What is wrong with this album? I'd like to label it another scantily portioned conceptual failure, on the same level as 2004's equally shoddy i, but I can't just leave it at that. The problems go deeper. The good parts, however, are better, and this leaves Distortion as more inherently flawed but also more interesting.

i failed at a basic level because its theme was so arbitrary (14 songs all beginning with the same letter!) and pointless. Maybe, following the sucess of 69 Love Songs, Merritt was making a backhanded comment of the impotence of concept albums themselves, but the songs were so anemic that it didn't matter either way. The only passable material seemed cropped straight from 69, the rest was fey baroque trash lacking most of the humor Merritt needs so badly to temper his usual melancholy.

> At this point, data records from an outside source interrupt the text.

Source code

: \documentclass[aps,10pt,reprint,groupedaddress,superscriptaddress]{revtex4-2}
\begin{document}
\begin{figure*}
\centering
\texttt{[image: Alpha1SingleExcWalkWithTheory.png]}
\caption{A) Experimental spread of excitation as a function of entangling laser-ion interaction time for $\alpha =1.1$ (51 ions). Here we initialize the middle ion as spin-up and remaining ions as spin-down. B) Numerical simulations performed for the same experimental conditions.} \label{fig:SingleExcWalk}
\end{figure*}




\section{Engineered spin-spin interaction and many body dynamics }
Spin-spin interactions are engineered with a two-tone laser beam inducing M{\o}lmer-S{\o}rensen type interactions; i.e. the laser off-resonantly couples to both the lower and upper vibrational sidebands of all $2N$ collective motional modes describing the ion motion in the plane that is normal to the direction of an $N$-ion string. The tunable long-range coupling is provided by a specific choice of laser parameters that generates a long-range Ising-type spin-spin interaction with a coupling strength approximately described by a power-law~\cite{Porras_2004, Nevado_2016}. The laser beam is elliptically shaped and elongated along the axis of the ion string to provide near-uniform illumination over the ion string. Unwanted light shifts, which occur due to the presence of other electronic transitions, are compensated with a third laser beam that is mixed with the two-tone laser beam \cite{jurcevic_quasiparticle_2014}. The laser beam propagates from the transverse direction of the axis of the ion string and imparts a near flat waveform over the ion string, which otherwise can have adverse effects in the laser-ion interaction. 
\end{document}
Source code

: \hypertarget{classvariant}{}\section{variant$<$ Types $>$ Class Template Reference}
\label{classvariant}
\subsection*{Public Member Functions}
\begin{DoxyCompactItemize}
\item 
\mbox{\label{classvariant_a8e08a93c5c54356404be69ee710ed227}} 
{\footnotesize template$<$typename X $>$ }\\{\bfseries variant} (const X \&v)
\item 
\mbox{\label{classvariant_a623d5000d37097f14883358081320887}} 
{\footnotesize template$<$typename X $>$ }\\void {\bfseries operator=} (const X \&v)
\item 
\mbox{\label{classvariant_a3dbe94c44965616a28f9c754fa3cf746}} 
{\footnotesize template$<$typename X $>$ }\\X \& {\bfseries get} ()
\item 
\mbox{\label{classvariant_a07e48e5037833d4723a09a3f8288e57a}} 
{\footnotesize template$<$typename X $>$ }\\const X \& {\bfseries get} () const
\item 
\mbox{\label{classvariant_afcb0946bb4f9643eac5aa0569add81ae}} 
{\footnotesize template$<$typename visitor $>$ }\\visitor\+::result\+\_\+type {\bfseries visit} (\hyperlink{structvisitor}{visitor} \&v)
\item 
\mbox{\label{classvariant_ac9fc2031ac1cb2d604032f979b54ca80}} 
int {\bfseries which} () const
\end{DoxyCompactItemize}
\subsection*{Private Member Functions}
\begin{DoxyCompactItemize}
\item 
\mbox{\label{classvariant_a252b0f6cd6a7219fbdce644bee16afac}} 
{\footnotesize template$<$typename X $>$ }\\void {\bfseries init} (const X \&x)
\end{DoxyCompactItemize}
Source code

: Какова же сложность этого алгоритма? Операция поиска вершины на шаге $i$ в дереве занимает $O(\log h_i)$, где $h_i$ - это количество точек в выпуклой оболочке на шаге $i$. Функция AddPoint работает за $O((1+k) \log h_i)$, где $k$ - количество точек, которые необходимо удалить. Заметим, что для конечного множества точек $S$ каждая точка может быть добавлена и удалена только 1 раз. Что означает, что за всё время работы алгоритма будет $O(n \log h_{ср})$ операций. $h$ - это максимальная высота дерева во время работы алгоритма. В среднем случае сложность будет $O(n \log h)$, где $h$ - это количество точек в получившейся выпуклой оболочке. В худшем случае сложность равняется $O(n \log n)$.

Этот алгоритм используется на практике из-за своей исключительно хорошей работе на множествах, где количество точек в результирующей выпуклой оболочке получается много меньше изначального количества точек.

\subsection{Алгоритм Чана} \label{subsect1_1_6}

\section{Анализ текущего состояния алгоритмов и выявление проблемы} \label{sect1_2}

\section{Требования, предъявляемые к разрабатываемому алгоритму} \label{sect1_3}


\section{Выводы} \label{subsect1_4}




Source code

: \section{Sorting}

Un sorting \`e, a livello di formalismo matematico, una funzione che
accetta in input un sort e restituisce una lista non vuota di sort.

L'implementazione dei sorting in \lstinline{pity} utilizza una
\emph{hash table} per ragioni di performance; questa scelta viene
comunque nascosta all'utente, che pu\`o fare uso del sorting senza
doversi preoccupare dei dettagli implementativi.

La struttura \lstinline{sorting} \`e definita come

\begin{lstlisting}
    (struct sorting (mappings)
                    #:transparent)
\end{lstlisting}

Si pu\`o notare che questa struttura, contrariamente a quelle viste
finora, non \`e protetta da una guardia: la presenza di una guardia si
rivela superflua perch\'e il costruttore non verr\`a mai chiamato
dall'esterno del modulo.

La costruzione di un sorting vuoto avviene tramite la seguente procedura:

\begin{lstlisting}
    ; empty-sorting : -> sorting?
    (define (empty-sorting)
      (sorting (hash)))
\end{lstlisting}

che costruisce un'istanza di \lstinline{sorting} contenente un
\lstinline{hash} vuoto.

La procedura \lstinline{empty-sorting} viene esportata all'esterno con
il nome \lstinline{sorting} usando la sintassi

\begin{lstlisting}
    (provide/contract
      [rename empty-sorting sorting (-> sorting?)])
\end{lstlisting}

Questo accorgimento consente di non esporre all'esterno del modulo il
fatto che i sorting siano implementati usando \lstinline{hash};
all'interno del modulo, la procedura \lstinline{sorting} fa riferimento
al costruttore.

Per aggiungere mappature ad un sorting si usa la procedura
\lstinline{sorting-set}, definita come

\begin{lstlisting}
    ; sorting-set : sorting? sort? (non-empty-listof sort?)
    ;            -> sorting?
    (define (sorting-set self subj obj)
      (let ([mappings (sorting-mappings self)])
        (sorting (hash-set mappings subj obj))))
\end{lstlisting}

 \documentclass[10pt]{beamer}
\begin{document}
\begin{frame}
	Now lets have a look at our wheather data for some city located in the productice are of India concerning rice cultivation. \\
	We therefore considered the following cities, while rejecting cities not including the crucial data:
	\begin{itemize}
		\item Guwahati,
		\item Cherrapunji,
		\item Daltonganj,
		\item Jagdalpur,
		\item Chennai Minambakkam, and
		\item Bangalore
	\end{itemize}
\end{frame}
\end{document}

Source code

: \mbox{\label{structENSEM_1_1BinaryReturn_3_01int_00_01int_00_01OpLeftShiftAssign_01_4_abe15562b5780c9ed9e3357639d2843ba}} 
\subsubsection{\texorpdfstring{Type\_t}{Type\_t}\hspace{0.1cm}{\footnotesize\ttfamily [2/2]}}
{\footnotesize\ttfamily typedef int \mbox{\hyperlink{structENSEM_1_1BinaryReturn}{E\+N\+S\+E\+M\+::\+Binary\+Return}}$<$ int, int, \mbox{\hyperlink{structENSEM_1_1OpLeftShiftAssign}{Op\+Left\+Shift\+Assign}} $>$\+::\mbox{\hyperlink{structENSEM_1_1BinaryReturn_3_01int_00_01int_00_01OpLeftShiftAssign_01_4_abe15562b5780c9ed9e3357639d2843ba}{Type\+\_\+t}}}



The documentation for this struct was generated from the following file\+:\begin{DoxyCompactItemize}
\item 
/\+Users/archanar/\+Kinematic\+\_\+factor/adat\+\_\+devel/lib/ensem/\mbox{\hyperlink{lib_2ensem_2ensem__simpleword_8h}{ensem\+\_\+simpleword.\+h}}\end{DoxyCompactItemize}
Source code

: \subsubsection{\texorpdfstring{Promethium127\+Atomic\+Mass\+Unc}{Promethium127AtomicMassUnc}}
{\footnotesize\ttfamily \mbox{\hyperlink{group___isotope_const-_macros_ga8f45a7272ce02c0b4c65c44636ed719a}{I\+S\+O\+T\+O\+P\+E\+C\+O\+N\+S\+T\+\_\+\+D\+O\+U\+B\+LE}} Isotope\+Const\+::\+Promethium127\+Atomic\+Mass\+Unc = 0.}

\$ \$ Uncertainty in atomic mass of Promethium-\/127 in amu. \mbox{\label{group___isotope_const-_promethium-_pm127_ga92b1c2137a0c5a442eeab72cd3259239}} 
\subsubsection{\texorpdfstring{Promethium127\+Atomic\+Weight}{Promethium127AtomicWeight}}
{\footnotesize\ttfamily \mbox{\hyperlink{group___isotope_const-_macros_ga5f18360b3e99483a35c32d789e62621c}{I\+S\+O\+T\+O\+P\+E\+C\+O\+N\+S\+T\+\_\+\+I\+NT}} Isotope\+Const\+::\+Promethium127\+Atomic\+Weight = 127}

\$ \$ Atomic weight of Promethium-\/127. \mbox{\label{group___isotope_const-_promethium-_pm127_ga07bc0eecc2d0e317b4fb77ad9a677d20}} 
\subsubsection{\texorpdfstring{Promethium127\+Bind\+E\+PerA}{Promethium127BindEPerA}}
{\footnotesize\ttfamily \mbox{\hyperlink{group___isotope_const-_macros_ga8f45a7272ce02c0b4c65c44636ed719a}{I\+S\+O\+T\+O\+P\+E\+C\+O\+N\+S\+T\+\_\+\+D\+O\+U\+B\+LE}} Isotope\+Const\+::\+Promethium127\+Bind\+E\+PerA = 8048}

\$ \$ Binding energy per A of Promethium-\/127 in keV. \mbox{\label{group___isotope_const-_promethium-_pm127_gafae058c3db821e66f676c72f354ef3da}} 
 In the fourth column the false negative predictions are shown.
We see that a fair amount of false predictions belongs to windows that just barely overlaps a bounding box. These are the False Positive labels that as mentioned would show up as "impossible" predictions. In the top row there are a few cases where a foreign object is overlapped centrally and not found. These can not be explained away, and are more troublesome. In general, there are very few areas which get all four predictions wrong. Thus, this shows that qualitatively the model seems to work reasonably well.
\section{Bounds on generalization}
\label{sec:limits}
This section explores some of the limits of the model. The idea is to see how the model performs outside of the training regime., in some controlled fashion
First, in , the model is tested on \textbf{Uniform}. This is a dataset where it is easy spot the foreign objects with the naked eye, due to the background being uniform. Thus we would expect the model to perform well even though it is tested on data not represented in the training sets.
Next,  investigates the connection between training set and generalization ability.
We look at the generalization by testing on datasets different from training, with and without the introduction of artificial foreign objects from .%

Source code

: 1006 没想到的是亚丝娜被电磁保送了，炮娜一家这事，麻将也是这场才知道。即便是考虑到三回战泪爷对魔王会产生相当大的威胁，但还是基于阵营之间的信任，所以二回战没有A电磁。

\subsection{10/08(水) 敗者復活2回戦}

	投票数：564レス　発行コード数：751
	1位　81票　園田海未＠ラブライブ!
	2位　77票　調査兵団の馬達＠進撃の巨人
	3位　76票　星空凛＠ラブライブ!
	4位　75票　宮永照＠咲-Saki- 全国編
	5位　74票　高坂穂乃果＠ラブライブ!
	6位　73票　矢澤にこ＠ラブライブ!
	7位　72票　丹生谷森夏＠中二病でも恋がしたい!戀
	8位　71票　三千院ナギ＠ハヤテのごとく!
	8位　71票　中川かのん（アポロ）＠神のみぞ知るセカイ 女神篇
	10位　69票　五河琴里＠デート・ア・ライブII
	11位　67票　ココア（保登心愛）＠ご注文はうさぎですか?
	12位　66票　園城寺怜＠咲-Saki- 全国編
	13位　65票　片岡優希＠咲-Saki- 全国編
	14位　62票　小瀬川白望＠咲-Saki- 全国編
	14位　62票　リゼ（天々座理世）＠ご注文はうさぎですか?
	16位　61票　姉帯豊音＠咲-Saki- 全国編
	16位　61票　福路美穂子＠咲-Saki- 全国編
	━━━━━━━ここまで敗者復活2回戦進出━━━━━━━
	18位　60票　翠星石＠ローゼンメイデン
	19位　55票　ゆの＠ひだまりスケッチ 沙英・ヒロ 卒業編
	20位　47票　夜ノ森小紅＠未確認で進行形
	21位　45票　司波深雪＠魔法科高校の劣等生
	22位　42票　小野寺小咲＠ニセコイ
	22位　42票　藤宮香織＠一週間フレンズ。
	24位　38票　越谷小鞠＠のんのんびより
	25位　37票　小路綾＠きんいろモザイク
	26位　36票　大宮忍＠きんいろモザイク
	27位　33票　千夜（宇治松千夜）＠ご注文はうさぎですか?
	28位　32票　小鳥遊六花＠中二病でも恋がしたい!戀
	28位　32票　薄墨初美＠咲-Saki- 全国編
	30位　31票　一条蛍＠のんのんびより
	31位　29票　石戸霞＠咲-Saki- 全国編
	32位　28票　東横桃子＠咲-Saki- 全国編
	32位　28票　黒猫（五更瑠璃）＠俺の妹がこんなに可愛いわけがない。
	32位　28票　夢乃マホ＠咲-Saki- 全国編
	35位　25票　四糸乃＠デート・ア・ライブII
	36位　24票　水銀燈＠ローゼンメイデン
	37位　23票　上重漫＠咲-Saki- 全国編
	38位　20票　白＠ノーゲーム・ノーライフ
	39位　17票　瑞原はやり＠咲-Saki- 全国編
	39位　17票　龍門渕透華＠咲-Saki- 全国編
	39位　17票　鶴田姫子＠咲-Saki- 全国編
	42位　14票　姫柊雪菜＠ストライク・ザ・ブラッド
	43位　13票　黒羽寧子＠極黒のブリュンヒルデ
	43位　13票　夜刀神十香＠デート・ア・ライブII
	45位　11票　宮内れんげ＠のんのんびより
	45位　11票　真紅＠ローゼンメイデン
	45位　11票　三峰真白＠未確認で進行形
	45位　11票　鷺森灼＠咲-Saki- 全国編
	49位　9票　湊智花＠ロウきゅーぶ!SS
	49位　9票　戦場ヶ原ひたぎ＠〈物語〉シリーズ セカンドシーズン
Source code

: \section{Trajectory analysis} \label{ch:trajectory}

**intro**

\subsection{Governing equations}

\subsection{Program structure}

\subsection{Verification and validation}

Distortion's concept doesn't fail so totally, but it's not very good either. Basically it's a thick varnish of shoegaze fuzz, with guitar and twinkling piano floating in space behind the static line of Merrit's bassy voice. It seems a shame at first, like the opaque sheen of the production is blocking some kind of brilliance inside, but this really isn't the case. This is a gelatin mold in which a mediocre album is trapped.

Case in point: "California Girls." The album's first vocal track takes ridiculous shots at the title girls ("looking down their perfect noses / at me and my kind") on its way to an intensely stupid revenge fantasy. Is this supposed to be clever? Me and my kind? This speaks of some bitter, sophomoric victimization fetish and Merritt sounds like a teenager commisserating with the rest of the drama clique. It's a shame, because his songs really click when their bitterness is reflexively aware of itself, turning the joke around on itself. This is just empty whining at the most obvious of targets.

Again, I'll concede that maybe the lyrics are working on some ironic plane that I cannot comprehend, but it's nearly impossible to tell, mired as they are in this bowl of pea soup and sung by frequent contributor Claudia Gonson, whose voice is as flat as Merritt's without any of the wry knowingness.